GOAL OF THE EXERCISE —
What is the count of lines in the data that hold the string "name"? State the number alone.
::: RECORDED INFORMATION :::
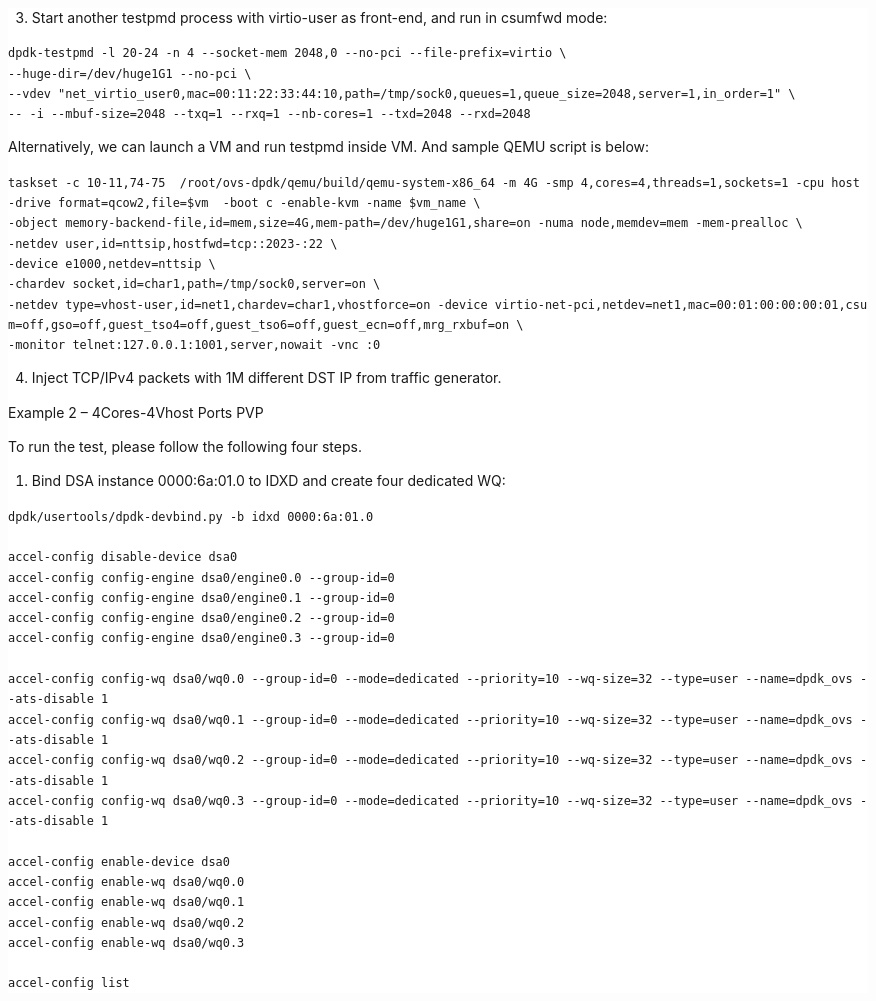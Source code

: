 3.	Start another testpmd process with virtio-user as front-end, and run in csumfwd mode:

```
dpdk-testpmd -l 20-24 -n 4 --socket-mem 2048,0 --no-pci --file-prefix=virtio \
--huge-dir=/dev/huge1G1 --no-pci \
--vdev "net_virtio_user0,mac=00:11:22:33:44:10,path=/tmp/sock0,queues=1,queue_size=2048,server=1,in_order=1" \
-- -i --mbuf-size=2048 --txq=1 --rxq=1 --nb-cores=1 --txd=2048 --rxd=2048
```

Alternatively, we can launch a VM and run testpmd inside VM. And sample QEMU script is below:

```
taskset -c 10-11,74-75  /root/ovs-dpdk/qemu/build/qemu-system-x86_64 -m 4G -smp 4,cores=4,threads=1,sockets=1 -cpu host -drive format=qcow2,file=$vm  -boot c -enable-kvm -name $vm_name \
-object memory-backend-file,id=mem,size=4G,mem-path=/dev/huge1G1,share=on -numa node,memdev=mem -mem-prealloc \
-netdev user,id=nttsip,hostfwd=tcp::2023-:22 \
-device e1000,netdev=nttsip \
-chardev socket,id=char1,path=/tmp/sock0,server=on \
-netdev type=vhost-user,id=net1,chardev=char1,vhostforce=on -device virtio-net-pci,netdev=net1,mac=00:01:00:00:00:01,csum=off,gso=off,guest_tso4=off,guest_tso6=off,guest_ecn=off,mrg_rxbuf=on \
-monitor telnet:127.0.0.1:1001,server,nowait -vnc :0
```

4.	Inject TCP/IPv4 packets with 1M different DST IP from traffic generator.

Example 2 – 4Cores-4Vhost Ports PVP

To run the test, please follow the following four steps.

1.	Bind DSA instance 0000:6a:01.0 to IDXD and create four dedicated WQ:

```
dpdk/usertools/dpdk-devbind.py -b idxd 0000:6a:01.0

accel-config disable-device dsa0
accel-config config-engine dsa0/engine0.0 --group-id=0
accel-config config-engine dsa0/engine0.1 --group-id=0
accel-config config-engine dsa0/engine0.2 --group-id=0
accel-config config-engine dsa0/engine0.3 --group-id=0

accel-config config-wq dsa0/wq0.0 --group-id=0 --mode=dedicated --priority=10 --wq-size=32 --type=user --name=dpdk_ovs --ats-disable 1
accel-config config-wq dsa0/wq0.1 --group-id=0 --mode=dedicated --priority=10 --wq-size=32 --type=user --name=dpdk_ovs --ats-disable 1
accel-config config-wq dsa0/wq0.2 --group-id=0 --mode=dedicated --priority=10 --wq-size=32 --type=user --name=dpdk_ovs --ats-disable 1
accel-config config-wq dsa0/wq0.3 --group-id=0 --mode=dedicated --priority=10 --wq-size=32 --type=user --name=dpdk_ovs --ats-disable 1

accel-config enable-device dsa0
accel-config enable-wq dsa0/wq0.0
accel-config enable-wq dsa0/wq0.1
accel-config enable-wq dsa0/wq0.2
accel-config enable-wq dsa0/wq0.3

accel-config list
```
:::
RESPONSE AREA —
5